*** Block opens ***
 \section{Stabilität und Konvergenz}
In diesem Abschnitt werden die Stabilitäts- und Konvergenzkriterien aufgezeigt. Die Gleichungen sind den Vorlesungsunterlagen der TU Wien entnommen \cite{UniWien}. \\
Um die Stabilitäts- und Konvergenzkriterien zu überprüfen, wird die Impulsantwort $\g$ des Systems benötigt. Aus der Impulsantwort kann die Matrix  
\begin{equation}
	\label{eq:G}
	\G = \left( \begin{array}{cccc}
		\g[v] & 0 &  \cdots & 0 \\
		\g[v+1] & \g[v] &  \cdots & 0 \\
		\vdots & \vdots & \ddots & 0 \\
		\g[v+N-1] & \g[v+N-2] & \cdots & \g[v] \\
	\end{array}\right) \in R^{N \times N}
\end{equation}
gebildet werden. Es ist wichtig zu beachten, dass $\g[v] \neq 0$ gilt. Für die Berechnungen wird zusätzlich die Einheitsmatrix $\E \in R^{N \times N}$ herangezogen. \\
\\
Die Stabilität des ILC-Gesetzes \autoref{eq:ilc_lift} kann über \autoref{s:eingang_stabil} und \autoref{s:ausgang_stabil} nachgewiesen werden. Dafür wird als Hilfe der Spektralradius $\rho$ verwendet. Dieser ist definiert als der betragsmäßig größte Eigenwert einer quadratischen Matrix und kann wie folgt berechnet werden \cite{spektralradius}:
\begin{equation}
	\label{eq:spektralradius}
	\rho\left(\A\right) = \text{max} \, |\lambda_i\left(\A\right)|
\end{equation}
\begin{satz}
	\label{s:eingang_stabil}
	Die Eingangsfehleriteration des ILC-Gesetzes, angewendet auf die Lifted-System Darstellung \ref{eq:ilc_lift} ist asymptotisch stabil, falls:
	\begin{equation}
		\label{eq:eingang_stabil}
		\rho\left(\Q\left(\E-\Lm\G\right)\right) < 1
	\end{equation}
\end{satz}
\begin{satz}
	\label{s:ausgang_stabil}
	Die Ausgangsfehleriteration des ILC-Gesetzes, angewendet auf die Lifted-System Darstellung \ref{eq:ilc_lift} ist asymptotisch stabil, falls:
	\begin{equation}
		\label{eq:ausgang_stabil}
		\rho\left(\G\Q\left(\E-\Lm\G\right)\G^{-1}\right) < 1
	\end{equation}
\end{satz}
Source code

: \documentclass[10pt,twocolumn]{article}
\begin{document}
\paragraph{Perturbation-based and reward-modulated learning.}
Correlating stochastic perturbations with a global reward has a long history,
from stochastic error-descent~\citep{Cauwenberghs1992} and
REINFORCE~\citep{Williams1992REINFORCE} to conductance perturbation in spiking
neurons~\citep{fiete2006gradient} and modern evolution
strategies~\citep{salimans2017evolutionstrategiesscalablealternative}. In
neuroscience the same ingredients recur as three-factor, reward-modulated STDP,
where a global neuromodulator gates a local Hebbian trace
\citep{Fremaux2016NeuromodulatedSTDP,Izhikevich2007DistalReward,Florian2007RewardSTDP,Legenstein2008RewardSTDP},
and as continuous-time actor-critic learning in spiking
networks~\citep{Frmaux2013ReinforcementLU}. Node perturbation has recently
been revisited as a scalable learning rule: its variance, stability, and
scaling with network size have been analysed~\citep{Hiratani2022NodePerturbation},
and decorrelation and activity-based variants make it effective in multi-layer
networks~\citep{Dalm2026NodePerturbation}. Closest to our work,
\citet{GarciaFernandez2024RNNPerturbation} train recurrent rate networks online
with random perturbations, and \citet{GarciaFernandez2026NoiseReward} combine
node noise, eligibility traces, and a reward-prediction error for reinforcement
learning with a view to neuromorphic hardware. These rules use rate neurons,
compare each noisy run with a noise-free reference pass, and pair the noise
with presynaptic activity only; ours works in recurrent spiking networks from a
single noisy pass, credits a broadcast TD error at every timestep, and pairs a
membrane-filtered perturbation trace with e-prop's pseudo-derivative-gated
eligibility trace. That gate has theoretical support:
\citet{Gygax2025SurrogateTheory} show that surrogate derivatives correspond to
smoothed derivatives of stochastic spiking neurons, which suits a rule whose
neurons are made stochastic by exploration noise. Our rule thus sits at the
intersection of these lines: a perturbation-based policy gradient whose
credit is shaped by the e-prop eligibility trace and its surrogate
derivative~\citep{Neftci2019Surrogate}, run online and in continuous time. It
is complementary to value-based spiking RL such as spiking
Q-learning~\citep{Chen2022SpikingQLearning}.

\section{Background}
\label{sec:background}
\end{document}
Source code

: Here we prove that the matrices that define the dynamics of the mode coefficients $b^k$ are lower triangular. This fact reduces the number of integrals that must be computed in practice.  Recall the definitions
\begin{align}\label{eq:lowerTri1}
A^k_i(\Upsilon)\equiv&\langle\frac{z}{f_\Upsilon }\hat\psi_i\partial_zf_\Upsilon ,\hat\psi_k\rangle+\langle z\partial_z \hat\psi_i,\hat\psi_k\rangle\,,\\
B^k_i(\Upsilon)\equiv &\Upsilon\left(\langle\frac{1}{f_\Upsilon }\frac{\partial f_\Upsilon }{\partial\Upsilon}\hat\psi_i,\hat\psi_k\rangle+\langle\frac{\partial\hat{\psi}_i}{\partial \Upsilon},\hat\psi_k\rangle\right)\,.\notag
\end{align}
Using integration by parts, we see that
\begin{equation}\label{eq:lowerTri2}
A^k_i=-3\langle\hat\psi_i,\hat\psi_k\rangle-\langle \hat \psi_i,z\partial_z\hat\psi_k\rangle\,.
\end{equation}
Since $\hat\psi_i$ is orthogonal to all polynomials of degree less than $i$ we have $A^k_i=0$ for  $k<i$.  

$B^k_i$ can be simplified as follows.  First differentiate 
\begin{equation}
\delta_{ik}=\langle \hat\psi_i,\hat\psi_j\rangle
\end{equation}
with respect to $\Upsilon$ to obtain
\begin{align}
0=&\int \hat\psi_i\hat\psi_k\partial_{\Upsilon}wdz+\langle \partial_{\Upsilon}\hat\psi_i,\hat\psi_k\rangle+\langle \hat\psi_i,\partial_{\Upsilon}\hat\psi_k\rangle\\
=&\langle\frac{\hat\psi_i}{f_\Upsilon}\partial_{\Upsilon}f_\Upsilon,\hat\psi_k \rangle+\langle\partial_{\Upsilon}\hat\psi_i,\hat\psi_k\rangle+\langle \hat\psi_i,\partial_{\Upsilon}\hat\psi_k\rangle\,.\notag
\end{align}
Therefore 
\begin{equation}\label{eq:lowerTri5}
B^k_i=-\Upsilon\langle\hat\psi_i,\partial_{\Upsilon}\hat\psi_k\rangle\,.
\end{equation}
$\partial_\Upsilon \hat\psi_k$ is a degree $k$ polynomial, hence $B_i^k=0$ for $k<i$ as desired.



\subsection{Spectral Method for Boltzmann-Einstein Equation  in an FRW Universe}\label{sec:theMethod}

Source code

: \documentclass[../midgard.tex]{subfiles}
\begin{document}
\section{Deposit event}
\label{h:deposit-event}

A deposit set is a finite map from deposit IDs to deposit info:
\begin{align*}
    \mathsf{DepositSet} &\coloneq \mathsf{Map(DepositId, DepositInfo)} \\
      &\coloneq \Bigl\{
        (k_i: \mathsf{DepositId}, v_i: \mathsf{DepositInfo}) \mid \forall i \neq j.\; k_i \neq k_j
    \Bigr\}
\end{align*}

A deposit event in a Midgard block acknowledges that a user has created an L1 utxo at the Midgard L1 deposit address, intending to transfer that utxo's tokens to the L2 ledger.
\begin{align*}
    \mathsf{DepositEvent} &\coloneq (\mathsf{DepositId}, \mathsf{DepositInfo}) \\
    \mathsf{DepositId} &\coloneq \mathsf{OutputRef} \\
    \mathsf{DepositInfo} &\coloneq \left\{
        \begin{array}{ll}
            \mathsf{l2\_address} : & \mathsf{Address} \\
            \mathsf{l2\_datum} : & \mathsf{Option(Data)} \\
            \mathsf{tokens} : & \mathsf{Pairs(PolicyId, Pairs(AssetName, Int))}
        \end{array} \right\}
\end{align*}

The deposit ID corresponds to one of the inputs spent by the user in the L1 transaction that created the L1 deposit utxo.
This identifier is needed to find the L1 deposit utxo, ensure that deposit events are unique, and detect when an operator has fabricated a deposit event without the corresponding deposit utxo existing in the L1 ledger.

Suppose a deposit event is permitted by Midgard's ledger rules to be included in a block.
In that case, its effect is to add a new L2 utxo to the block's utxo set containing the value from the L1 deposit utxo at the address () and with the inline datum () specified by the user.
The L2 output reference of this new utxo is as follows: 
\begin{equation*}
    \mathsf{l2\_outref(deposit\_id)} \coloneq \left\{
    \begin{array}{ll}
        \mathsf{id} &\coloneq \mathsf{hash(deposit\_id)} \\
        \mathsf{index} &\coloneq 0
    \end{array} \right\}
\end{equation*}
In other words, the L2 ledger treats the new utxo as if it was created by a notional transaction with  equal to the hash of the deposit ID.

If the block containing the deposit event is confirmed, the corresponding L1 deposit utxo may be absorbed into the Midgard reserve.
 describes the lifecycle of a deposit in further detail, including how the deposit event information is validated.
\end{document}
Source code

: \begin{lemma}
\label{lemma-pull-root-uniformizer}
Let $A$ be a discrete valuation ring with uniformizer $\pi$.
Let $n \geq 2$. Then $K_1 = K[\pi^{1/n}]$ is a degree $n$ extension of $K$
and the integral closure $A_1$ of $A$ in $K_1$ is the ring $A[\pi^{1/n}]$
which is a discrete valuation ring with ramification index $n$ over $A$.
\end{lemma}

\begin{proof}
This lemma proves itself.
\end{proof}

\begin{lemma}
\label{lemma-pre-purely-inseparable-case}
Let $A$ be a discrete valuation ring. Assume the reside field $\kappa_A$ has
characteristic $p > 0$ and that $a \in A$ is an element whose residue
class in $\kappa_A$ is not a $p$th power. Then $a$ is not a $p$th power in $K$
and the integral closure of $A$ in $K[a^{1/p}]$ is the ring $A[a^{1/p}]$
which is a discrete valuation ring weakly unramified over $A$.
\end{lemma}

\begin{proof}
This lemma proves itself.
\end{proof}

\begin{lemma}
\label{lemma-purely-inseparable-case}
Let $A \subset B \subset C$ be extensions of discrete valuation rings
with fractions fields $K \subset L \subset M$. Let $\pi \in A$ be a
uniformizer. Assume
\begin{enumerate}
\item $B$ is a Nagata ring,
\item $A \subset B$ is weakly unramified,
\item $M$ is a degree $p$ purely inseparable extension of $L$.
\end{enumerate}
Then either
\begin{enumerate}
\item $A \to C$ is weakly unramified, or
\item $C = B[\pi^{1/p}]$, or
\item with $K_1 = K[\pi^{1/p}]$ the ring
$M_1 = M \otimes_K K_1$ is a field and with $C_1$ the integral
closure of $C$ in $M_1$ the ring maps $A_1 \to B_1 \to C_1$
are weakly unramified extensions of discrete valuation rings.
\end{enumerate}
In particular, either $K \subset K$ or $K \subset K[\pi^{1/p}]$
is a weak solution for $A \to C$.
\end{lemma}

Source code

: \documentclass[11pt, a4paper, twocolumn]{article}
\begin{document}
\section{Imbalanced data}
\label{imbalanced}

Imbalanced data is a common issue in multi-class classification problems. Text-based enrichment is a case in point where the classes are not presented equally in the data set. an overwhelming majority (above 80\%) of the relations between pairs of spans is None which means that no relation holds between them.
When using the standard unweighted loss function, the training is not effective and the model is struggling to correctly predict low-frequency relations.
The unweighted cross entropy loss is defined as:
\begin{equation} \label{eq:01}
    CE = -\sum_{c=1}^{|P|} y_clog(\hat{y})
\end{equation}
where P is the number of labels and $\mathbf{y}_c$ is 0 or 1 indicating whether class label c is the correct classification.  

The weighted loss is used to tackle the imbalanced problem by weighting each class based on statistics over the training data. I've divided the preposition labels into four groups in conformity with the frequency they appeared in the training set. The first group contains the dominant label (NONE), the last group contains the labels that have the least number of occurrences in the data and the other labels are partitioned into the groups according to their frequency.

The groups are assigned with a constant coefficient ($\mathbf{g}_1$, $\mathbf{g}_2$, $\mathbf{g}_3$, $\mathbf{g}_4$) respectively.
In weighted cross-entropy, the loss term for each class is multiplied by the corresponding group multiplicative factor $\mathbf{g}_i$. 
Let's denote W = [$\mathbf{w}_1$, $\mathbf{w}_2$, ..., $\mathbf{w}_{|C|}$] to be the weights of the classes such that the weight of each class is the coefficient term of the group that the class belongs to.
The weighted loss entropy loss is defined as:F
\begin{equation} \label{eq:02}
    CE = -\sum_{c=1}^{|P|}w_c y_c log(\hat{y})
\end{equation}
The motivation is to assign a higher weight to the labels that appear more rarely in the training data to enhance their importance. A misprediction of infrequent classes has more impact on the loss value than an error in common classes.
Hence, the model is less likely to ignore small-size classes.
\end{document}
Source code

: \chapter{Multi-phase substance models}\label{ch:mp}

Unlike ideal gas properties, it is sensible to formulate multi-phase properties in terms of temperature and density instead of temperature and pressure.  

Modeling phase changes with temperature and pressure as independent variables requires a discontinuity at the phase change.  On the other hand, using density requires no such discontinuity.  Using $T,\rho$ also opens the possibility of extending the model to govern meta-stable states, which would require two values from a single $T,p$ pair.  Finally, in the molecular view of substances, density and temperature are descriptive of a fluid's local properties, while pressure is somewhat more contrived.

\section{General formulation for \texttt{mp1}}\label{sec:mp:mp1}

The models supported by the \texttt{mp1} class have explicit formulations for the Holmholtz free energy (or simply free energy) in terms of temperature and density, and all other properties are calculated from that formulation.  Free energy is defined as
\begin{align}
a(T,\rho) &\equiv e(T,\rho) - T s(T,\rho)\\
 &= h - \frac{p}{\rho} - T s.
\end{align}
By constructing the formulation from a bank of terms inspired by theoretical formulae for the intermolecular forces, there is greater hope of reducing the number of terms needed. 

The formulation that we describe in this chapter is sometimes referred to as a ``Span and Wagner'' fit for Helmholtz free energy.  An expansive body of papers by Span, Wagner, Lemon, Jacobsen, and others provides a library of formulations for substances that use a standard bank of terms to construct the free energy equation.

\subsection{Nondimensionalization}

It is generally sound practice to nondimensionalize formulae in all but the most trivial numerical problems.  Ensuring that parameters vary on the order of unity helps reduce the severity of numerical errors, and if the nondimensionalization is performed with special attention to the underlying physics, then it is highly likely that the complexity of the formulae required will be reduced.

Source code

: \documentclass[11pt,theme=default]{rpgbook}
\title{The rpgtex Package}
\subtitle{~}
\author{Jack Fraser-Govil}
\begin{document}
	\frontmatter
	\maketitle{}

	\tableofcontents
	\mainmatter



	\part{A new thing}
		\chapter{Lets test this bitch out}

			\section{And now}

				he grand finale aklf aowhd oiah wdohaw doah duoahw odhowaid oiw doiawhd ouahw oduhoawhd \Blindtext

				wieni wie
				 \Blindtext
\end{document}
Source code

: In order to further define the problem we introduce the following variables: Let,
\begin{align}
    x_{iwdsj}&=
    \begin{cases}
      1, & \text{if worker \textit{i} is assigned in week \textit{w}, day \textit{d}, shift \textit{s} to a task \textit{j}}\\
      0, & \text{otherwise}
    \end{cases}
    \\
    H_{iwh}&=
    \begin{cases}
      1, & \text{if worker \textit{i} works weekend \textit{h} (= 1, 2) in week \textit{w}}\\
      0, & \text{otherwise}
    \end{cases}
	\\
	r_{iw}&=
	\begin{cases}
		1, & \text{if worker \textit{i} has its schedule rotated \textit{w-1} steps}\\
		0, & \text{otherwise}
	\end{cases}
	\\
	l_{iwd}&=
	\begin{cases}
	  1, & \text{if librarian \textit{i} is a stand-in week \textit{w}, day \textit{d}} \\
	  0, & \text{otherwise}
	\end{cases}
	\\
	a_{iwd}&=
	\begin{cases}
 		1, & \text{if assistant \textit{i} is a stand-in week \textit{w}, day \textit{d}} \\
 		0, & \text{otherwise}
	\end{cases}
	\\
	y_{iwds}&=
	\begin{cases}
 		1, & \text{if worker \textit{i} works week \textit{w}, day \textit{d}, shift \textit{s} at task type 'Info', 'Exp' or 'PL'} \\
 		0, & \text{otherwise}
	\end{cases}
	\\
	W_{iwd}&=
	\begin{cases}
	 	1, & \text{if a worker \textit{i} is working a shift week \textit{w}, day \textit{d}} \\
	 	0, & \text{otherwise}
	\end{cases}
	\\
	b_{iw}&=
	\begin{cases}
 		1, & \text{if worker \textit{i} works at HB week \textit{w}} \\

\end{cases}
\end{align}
*** Block closes ***
**Exercise:** Copy all lines in the listing above where the string "single" appears.

**Response to the exercise:**
single noisy pass, credits a broadcast TD error at every timestep, and pairs a
Modeling phase changes with temperature and pressure as independent variables requires a discontinuity at the phase change.  On the other hand, using density requires no such discontinuity.  Using $T,\rho$ also opens the possibility of extending the model to govern meta-stable states, which would require two values from a single $T,p$ pair.  Finally, in the molecular view of substances, density and temperature are descriptive of a fluid's local properties, while pressure is somewhat more contrived.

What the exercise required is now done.